The company, which plans to produce, acquire and distribute content for kids 2–11 across multiple platforms, has just closed $6 million in Series A funding. The round was led by the venture-capital firm Third Wave Digital, with other investors including CBS chairman and CEO Leslie Moonves; film producer Jon Landau (“Avatar,” “Titanic”); UTA; Robert Downey Jr.’s Downey Ventures; Chris Jacquemin, WME partner and head of digital media; and Defy Media CEO Matt Diamond.
The start-up, which plans to launch later this spring with channels on Google’s YouTube, intends to eventually create its own online channels as well as on-demand channels for its programming. Pocketwatch will explore having its branded content available on streaming services such as Netflix and Hulu, and plans to have 1,000 videos across five owned-and-operated channels as well as social media platforms by the end of the year.
As the tide shifts from traditional TV to online entertainment, and with American children spending 72% of their content watching time on a streaming source, Pocketwatch hopes to create programming that will make it the “Disney Channel” and “Nickelodeon” of the online world.
“The model that your kids are going to sit in front of a traditional cable network, that’s over,” Allen DeBevoise, head of Third Wave, which also holds stakes in Jukin Media, Tastemade and Beautycon, told WSJ.
“I think there is an incredible window right now because the cable model is going through something of a transition,” added Williams, CEO of Pocketwatch.
Also advising Pocketwatch as its chief strategy officer is Jon Moonves, prominent entertainment industry attorney and brother of the CBS CEO who is backing the company. His new media clients include YouTube star Bethany Mota and Lele Pons, and he also represents Apple on some of its content plays as well as the National Football League.
Though still early in the online game, Pocketwatch will face tough competition from competitors like YouTube, Amazon, and Netflix, all which have more recently made the push into kids programing, but with much larger audiences already attached. With such fierce competition, from already well established platforms, it’s hard not to question William’s reasoning for entering the digital-video arena. But according to Williams, it was his time at Maker and Disney that convinced him digital-video consumption among tykes would continue to balloon, leaving an opening for a truly multiplatform kids’ media brand, an area that traditional conglomerates, he believes, aren’t able to fully exploit.
“It’s very hard for them to embrace these new forms of content, these new platforms, when they’re protecting an existing business: pay television,” Williams told Variety. “That’s not a knock. That’s what they should do.
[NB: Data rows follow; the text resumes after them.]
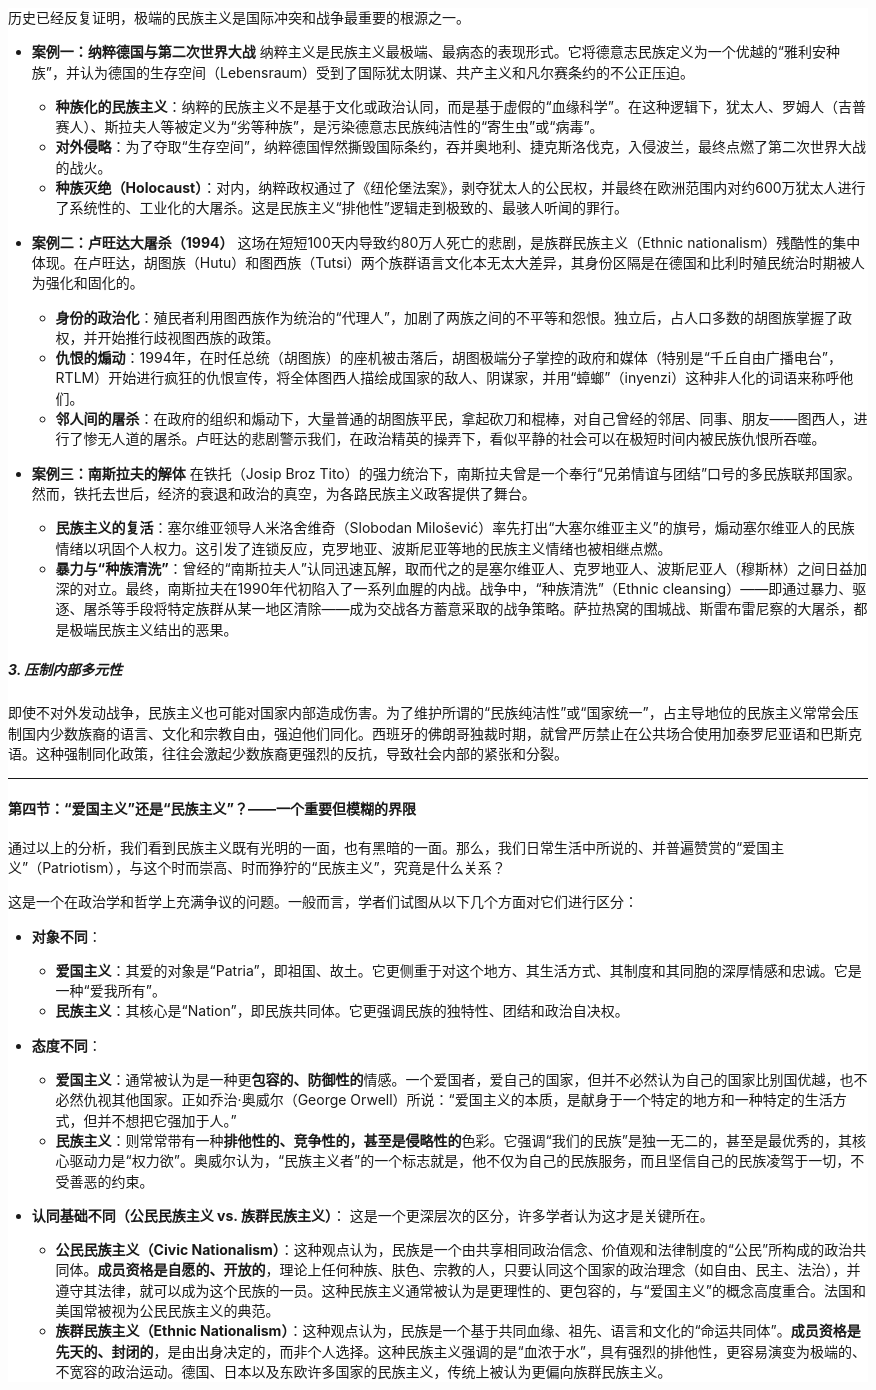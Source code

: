 历史已经反复证明，极端的民族主义是国际冲突和战争最重要的根源之一。

*   **案例一：纳粹德国与第二次世界大战**
    纳粹主义是民族主义最极端、最病态的表现形式。它将德意志民族定义为一个优越的“雅利安种族”，并认为德国的生存空间（Lebensraum）受到了国际犹太阴谋、共产主义和凡尔赛条约的不公正压迫。
    *   **种族化的民族主义**：纳粹的民族主义不是基于文化或政治认同，而是基于虚假的“血缘科学”。在这种逻辑下，犹太人、罗姆人（吉普赛人）、斯拉夫人等被定义为“劣等种族”，是污染德意志民族纯洁性的“寄生虫”或“病毒”。
    *   **对外侵略**：为了夺取“生存空间”，纳粹德国悍然撕毁国际条约，吞并奥地利、捷克斯洛伐克，入侵波兰，最终点燃了第二次世界大战的战火。
    *   **种族灭绝（Holocaust）**：对内，纳粹政权通过了《纽伦堡法案》，剥夺犹太人的公民权，并最终在欧洲范围内对约600万犹太人进行了系统性的、工业化的大屠杀。这是民族主义“排他性”逻辑走到极致的、最骇人听闻的罪行。

*   **案例二：卢旺达大屠杀（1994）**
    这场在短短100天内导致约80万人死亡的悲剧，是族群民族主义（Ethnic nationalism）残酷性的集中体现。在卢旺达，胡图族（Hutu）和图西族（Tutsi）两个族群语言文化本无太大差异，其身份区隔是在德国和比利时殖民统治时期被人为强化和固化的。
    *   **身份的政治化**：殖民者利用图西族作为统治的“代理人”，加剧了两族之间的不平等和怨恨。独立后，占人口多数的胡图族掌握了政权，并开始推行歧视图西族的政策。
    *   **仇恨的煽动**：1994年，在时任总统（胡图族）的座机被击落后，胡图极端分子掌控的政府和媒体（特别是“千丘自由广播电台”，RTLM）开始进行疯狂的仇恨宣传，将全体图西人描绘成国家的敌人、阴谋家，并用“蟑螂”（inyenzi）这种非人化的词语来称呼他们。
    *   **邻人间的屠杀**：在政府的组织和煽动下，大量普通的胡图族平民，拿起砍刀和棍棒，对自己曾经的邻居、同事、朋友——图西人，进行了惨无人道的屠杀。卢旺达的悲剧警示我们，在政治精英的操弄下，看似平静的社会可以在极短时间内被民族仇恨所吞噬。

*   **案例三：南斯拉夫的解体**
    在铁托（Josip Broz Tito）的强力统治下，南斯拉夫曾是一个奉行“兄弟情谊与团结”口号的多民族联邦国家。然而，铁托去世后，经济的衰退和政治的真空，为各路民族主义政客提供了舞台。
    *   **民族主义的复活**：塞尔维亚领导人米洛舍维奇（Slobodan Milošević）率先打出“大塞尔维亚主义”的旗号，煽动塞尔维亚人的民族情绪以巩固个人权力。这引发了连锁反应，克罗地亚、波斯尼亚等地的民族主义情绪也被相继点燃。
    *   **暴力与“种族清洗”**：曾经的“南斯拉夫人”认同迅速瓦解，取而代之的是塞尔维亚人、克罗地亚人、波斯尼亚人（穆斯林）之间日益加深的对立。最终，南斯拉夫在1990年代初陷入了一系列血腥的内战。战争中，“种族清洗”（Ethnic cleansing）——即通过暴力、驱逐、屠杀等手段将特定族群从某一地区清除——成为交战各方蓄意采取的战争策略。萨拉热窝的围城战、斯雷布雷尼察的大屠杀，都是极端民族主义结出的恶果。

##### **3. 压制内部多元性**

即使不对外发动战争，民族主义也可能对国家内部造成伤害。为了维护所谓的“民族纯洁性”或“国家统一”，占主导地位的民族主义常常会压制国内少数族裔的语言、文化和宗教自由，强迫他们同化。西班牙的佛朗哥独裁时期，就曾严厉禁止在公共场合使用加泰罗尼亚语和巴斯克语。这种强制同化政策，往往会激起少数族裔更强烈的反抗，导致社会内部的紧张和分裂。

---

#### **第四节：“爱国主义”还是“民族主义”？——一个重要但模糊的界限**

通过以上的分析，我们看到民族主义既有光明的一面，也有黑暗的一面。那么，我们日常生活中所说的、并普遍赞赏的“爱国主义”（Patriotism），与这个时而崇高、时而狰狞的“民族主义”，究竟是什么关系？

这是一个在政治学和哲学上充满争议的问题。一般而言，学者们试图从以下几个方面对它们进行区分：

*   **对象不同**：
    *   **爱国主义**：其爱的对象是“Patria”，即祖国、故土。它更侧重于对这个地方、其生活方式、其制度和其同胞的深厚情感和忠诚。它是一种“爱我所有”。
    *   **民族主义**：其核心是“Nation”，即民族共同体。它更强调民族的独特性、团结和政治自决权。

*   **态度不同**：
    *   **爱国主义**：通常被认为是一种更**包容的、防御性的**情感。一个爱国者，爱自己的国家，但并不必然认为自己的国家比别国优越，也不必然仇视其他国家。正如乔治·奥威尔（George Orwell）所说：“爱国主义的本质，是献身于一个特定的地方和一种特定的生活方式，但并不想把它强加于人。”
    *   **民族主义**：则常常带有一种**排他性的、竞争性的，甚至是侵略性的**色彩。它强调“我们的民族”是独一无二的，甚至是最优秀的，其核心驱动力是“权力欲”。奥威尔认为，“民族主义者”的一个标志就是，他不仅为自己的民族服务，而且坚信自己的民族凌驾于一切，不受善恶的约束。

*   **认同基础不同（公民民族主义 vs. 族群民族主义）**：
    这是一个更深层次的区分，许多学者认为这才是关键所在。
    *   **公民民族主义（Civic Nationalism）**：这种观点认为，民族是一个由共享相同政治信念、价值观和法律制度的“公民”所构成的政治共同体。**成员资格是自愿的、开放的**，理论上任何种族、肤色、宗教的人，只要认同这个国家的政治理念（如自由、民主、法治），并遵守其法律，就可以成为这个民族的一员。这种民族主义通常被认为是更理性的、更包容的，与“爱国主义”的概念高度重合。法国和美国常被视为公民民族主义的典范。
    *   **族群民族主义（Ethnic Nationalism）**：这种观点认为，民族是一个基于共同血缘、祖先、语言和文化的“命运共同体”。**成员资格是先天的、封闭的**，是由出身决定的，而非个人选择。这种民族主义强调的是“血浓于水”，具有强烈的排他性，更容易演变为极端的、不宽容的政治运动。德国、日本以及东欧许多国家的民族主义，传统上被认为更偏向族群民族主义。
But that presents an opportunity — there’s no endemic digital brand for kids.”
As part of their strategy in competing with the bigger names in the business, Pocketwatch’s content-development approach will be geared around character first programming, think Mickey Mouse or Bugs Bunny.
“To me, if I can take a character-based development approach, it can start anywhere in the ecosystem and go anywhere else,” Hecht explained to Variety. “Linear TV is still doing the same thing. It takes six months to do a deal. In six months, we’ll have characters developed and data to look at.”
“There is no other founding team or company better positioned to transform the kids’ digital entertainment space than Pocketwatch,” said DeBevoise, a digital-media investor and co-founder of Machinima. “Pocketwatch is taking a really disruptive approach to attacking the white space in the ever-expanding kids’ entertainment marketplace.”
Revenue for Pocketwatch will come in the form of advertising and branded integrations, as well as content licensing, according to Williams who explained to Variety that the first step will be to create brands and amass an audience.
“I believe in brand and reach, more than anything,” expressed Williams. “In success, that will enable us to do a number of things, including potentially direct-to-consumer.”